Buffer constraint: the working buffer requires `3 * num_variables *
batch_size * 4` bytes. For WebGPU's default 128 MB storage buffer limit,
max `num_variables * batch_size ≤ ~10M`.

**References:** General GPU computing literature; the tape evaluation model
follows the graph-mode execution paradigm common in ML frameworks, adapted
for AD-specific operations. The Taylor propagation rules follow the same
recurrences as the CPU implementation in `taylor_ops.rs`.

**Module:** `echidna::gpu` (`echidna::gpu::wgpu_backend`,
`echidna::gpu::cuda_backend`, `echidna::gpu::stde_gpu`)

---

## 15. Composable Mode Nesting

echidna's AD modes are designed to compose via type-level nesting. The key
insight is that `Dual<F>`, `Taylor<F, K>`, and `DualVec<F, N>` are all generic
over `F: Float`, and `Reverse<F>` and `BReverse<F>` both implement `Float`.
This enables compositions like `Dual<BReverse<f64>>` (forward-over-reverse =
HVP), `Taylor<BReverse<f64>, K>` (Taylor-over-reverse = higher-order
adjoints), `DualVec<BReverse<f64>, N>` (batched tangent-over-reverse =
multiple HVP directions per tape pass), and `Dual<Dual<BReverse<f64>>>`
(triple nesting for second-order implicit derivatives). The `Float` and
`IsAllZero` trait implementations for `Reverse<F>` and `BReverse<F>` are what
make these compositions possible: they allow reverse-mode types to serve as
the scalar type inside forward-mode wrappers.

The convenience function `composed_hvp` provides a one-shot interface for
forward-over-reverse HVP without requiring the user to manually set up nested
types and tapes. Internally, it constructs `Dual<BReverse<f64>>` inputs,
evaluates the function, and extracts the HVP from the adjoint dual components.
Reverse-wrapping-forward (`BReverse<Dual<f64>>`) is also supported via
`BtapeThreadLocal` implementations for `Dual<f32>` and `Dual<f64>`, enabling
reverse-over-forward HVP and column-by-column Hessian computation.

**References:** Griewank & Walther, *Evaluating Derivatives*, Chapter 8
(higher-order techniques via mode composition).

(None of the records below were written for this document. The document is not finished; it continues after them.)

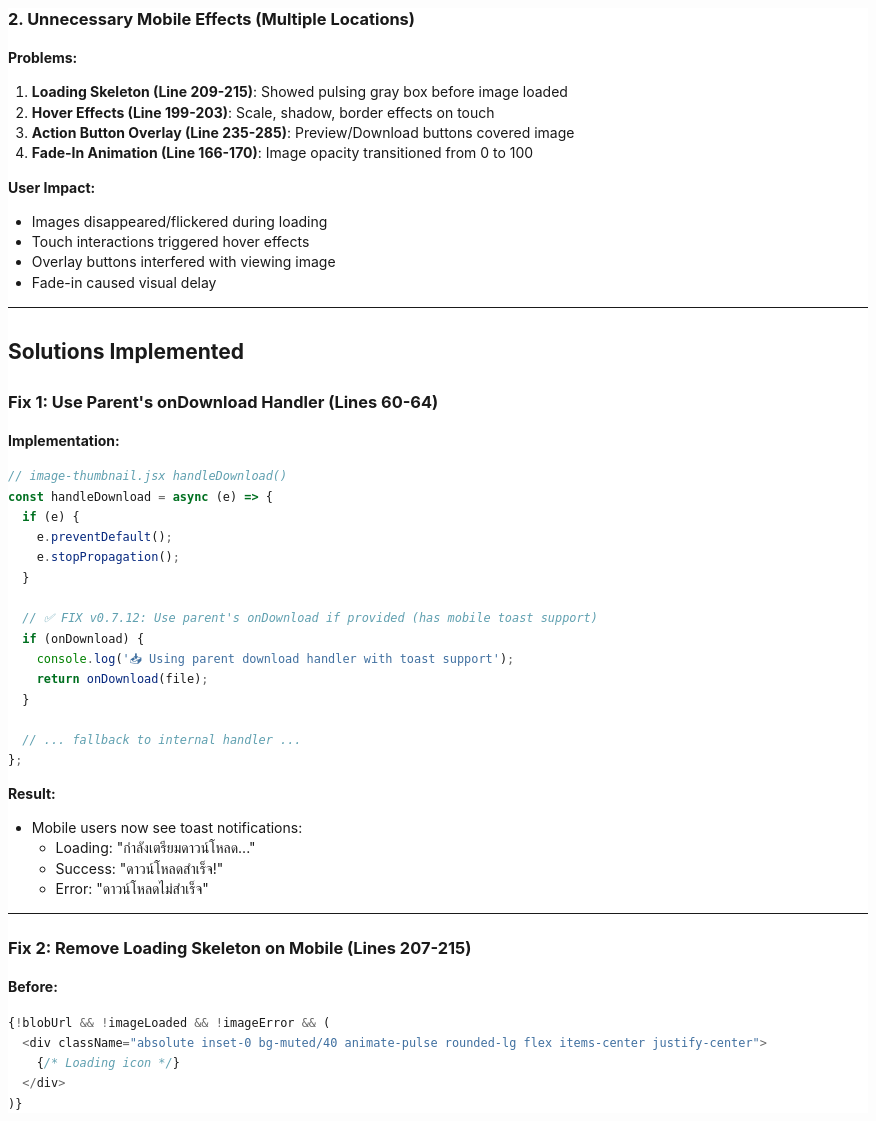 
### 2. **Unnecessary Mobile Effects** (Multiple Locations)

**Problems:**
1. **Loading Skeleton (Line 209-215)**: Showed pulsing gray box before image loaded
2. **Hover Effects (Line 199-203)**: Scale, shadow, border effects on touch
3. **Action Button Overlay (Line 235-285)**: Preview/Download buttons covered image
4. **Fade-In Animation (Line 166-170)**: Image opacity transitioned from 0 to 100

**User Impact:**
- Images disappeared/flickered during loading
- Touch interactions triggered hover effects
- Overlay buttons interfered with viewing image
- Fade-in caused visual delay

---

## Solutions Implemented

### Fix 1: Use Parent's onDownload Handler (Lines 60-64)

**Implementation:**
```javascript
// image-thumbnail.jsx handleDownload()
const handleDownload = async (e) => {
  if (e) {
    e.preventDefault();
    e.stopPropagation();
  }

  // ✅ FIX v0.7.12: Use parent's onDownload if provided (has mobile toast support)
  if (onDownload) {
    console.log('📥 Using parent download handler with toast support');
    return onDownload(file);
  }

  // ... fallback to internal handler ...
};
```

**Result:**
- Mobile users now see toast notifications:
  - Loading: "กำลังเตรียมดาวน์โหลด..."
  - Success: "ดาวน์โหลดสำเร็จ!"
  - Error: "ดาวน์โหลดไม่สำเร็จ"

---

### Fix 2: Remove Loading Skeleton on Mobile (Lines 207-215)

**Before:**
```javascript
{!blobUrl && !imageLoaded && !imageError && (
  <div className="absolute inset-0 bg-muted/40 animate-pulse rounded-lg flex items-center justify-center">
    {/* Loading icon */}
  </div>
)}
```
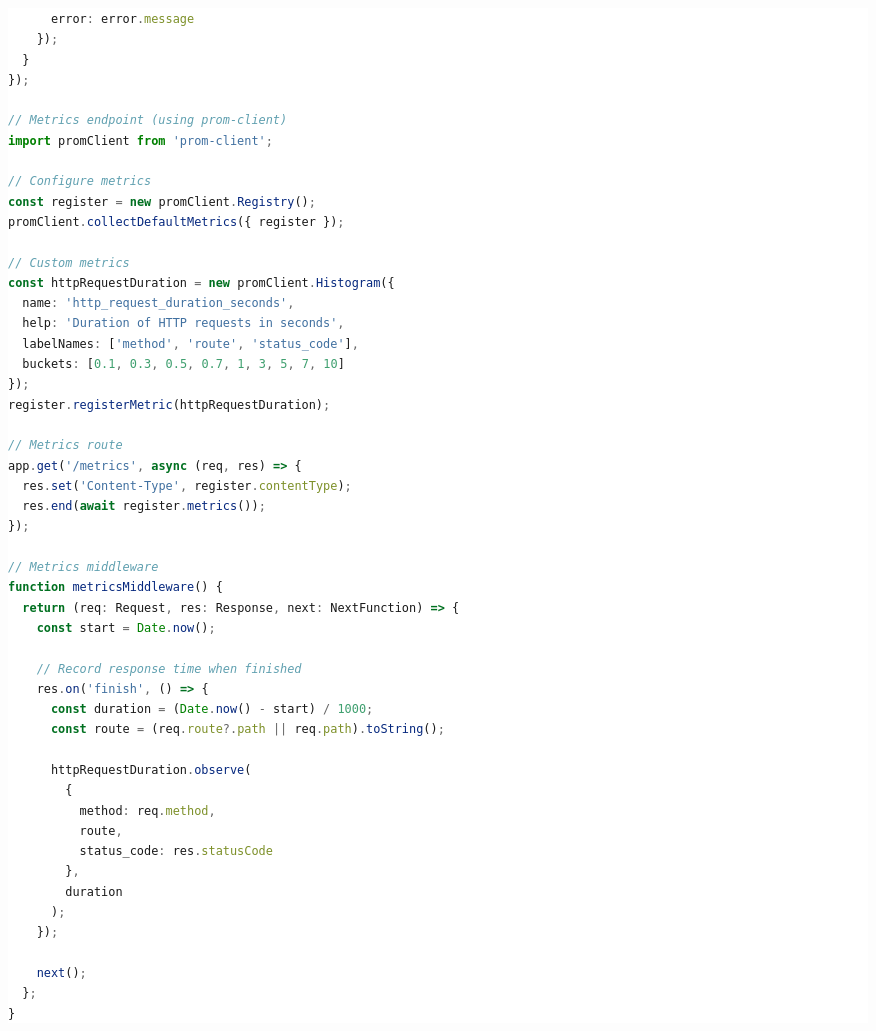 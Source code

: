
 ```typescript
      error: error.message
    });
  }
});

// Metrics endpoint (using prom-client)
import promClient from 'prom-client';

// Configure metrics
const register = new promClient.Registry();
promClient.collectDefaultMetrics({ register });

// Custom metrics
const httpRequestDuration = new promClient.Histogram({
  name: 'http_request_duration_seconds',
  help: 'Duration of HTTP requests in seconds',
  labelNames: ['method', 'route', 'status_code'],
  buckets: [0.1, 0.3, 0.5, 0.7, 1, 3, 5, 7, 10]
});
register.registerMetric(httpRequestDuration);

// Metrics route
app.get('/metrics', async (req, res) => {
  res.set('Content-Type', register.contentType);
  res.end(await register.metrics());
});

// Metrics middleware
function metricsMiddleware() {
  return (req: Request, res: Response, next: NextFunction) => {
    const start = Date.now();
    
    // Record response time when finished
    res.on('finish', () => {
      const duration = (Date.now() - start) / 1000;
      const route = (req.route?.path || req.path).toString();
      
      httpRequestDuration.observe(
        {
          method: req.method,
          route,
          status_code: res.statusCode
        },
        duration
      );
    });
    
    next();
  };
}
```
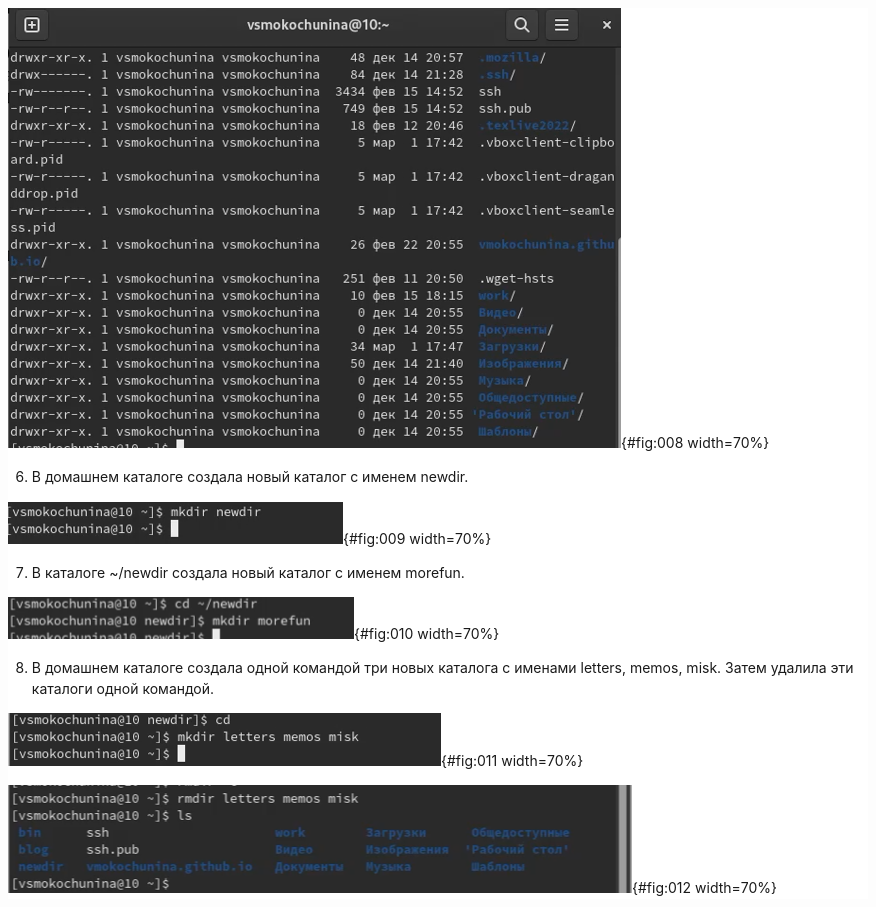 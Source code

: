 ![Определение владельца](image/8.png){#fig:008 width=70%}

6.  В домашнем каталоге создала новый каталог с именем newdir.

![Создание каталога](image/9.png){#fig:009 width=70%}

7. В каталоге ~/newdir создала новый каталог с именем morefun.

![Создание каталога](image/10.png){#fig:010 width=70%}

8. В домашнем каталоге создала одной командой три новых каталога с именами letters, memos, misk. Затем удалила эти каталоги одной командой.

![Создание каталогов](image/11.png){#fig:011 width=70%}

![Удаление каталогов](image/12.png){#fig:012 width=70%}
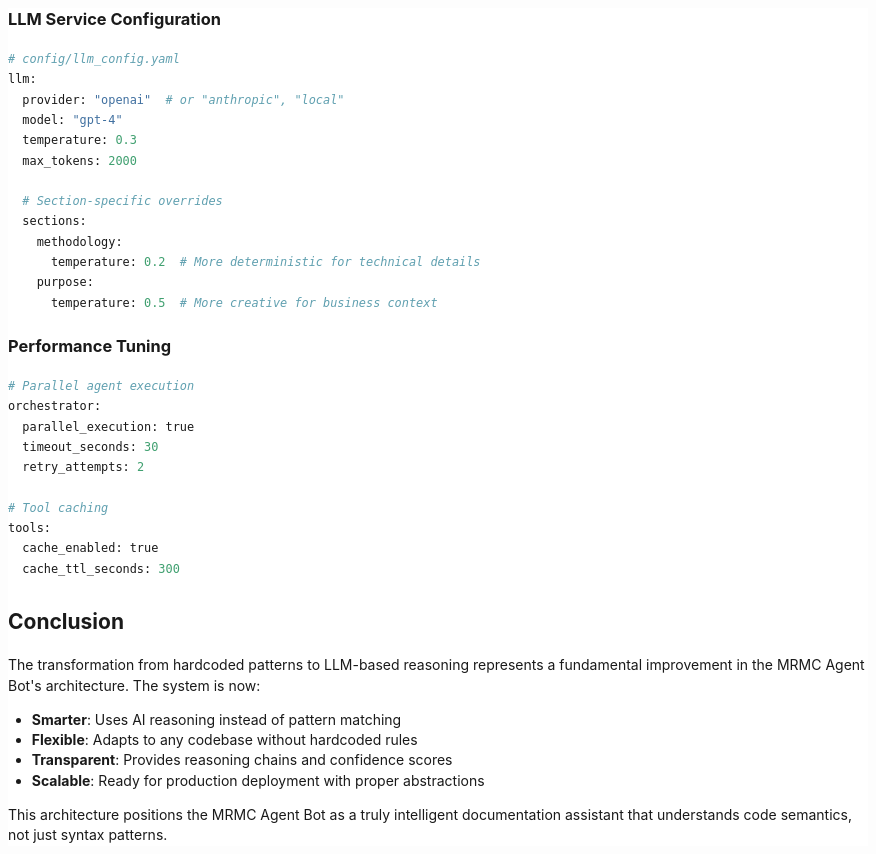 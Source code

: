 ### LLM Service Configuration
```python
# config/llm_config.yaml
llm:
  provider: "openai"  # or "anthropic", "local"
  model: "gpt-4"
  temperature: 0.3
  max_tokens: 2000
  
  # Section-specific overrides
  sections:
    methodology:
      temperature: 0.2  # More deterministic for technical details
    purpose:
      temperature: 0.5  # More creative for business context
```

### Performance Tuning
```python
# Parallel agent execution
orchestrator:
  parallel_execution: true
  timeout_seconds: 30
  retry_attempts: 2
  
# Tool caching
tools:
  cache_enabled: true
  cache_ttl_seconds: 300
```

## Conclusion

The transformation from hardcoded patterns to LLM-based reasoning represents a fundamental improvement in the MRMC Agent Bot's architecture. The system is now:

- **Smarter**: Uses AI reasoning instead of pattern matching
- **Flexible**: Adapts to any codebase without hardcoded rules
- **Transparent**: Provides reasoning chains and confidence scores
- **Scalable**: Ready for production deployment with proper abstractions

This architecture positions the MRMC Agent Bot as a truly intelligent documentation assistant that understands code semantics, not just syntax patterns.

**Module:** `echidna::api::composed_hvp`, `echidna::float`

---

## 16. Optimization Solvers

The `echidna-optim` crate provides derivative-based optimization algorithms
that use echidna's AD capabilities for gradient and Hessian computation. All
solvers accept functions via the `Objective` or `TapeObjective` traits, which
abstract over the function evaluation and derivative computation interface.

**L-BFGS** is a limited-memory quasi-Newton method that approximates the
inverse Hessian using the last `m` gradient-step pairs (typically `m = 5..20`).
The two-loop recursion computes the search direction `H_k * g_k` in O(m*n)
time without forming the matrix explicitly. Combined with Armijo backtracking
line search (sufficient decrease condition), L-BFGS requires only gradient
information and is the workhorse method for large-scale unconstrained
optimization.

**Newton's method** computes the exact Hessian at each iteration via
forward-over-reverse AD and solves the Newton equation `H * d = -g` using
Cholesky factorization. This yields quadratic convergence near the solution
but requires O(n^2) storage and O(n^3) factorization per step, making it
practical only for moderate dimensions.

**Trust-region** uses the Steihaug-Toint truncated conjugate gradient method
to approximately solve the trust-region subproblem `min_d m(d) s.t. ||d|| <=
Delta`, where `m(d)` is the quadratic model. The trust radius `Delta` is
adapted based on the ratio of actual to predicted reduction: expanded when the
model is accurate, contracted when it overpredicts. This method is more robust
than line search for non-convex problems and handles indefinite Hessians
gracefully (CG detects negative curvature and stops early).

**References:** Nocedal & Wright, *Numerical Optimization*, Chapters 6--7
(L-BFGS, trust region); standard optimization textbooks.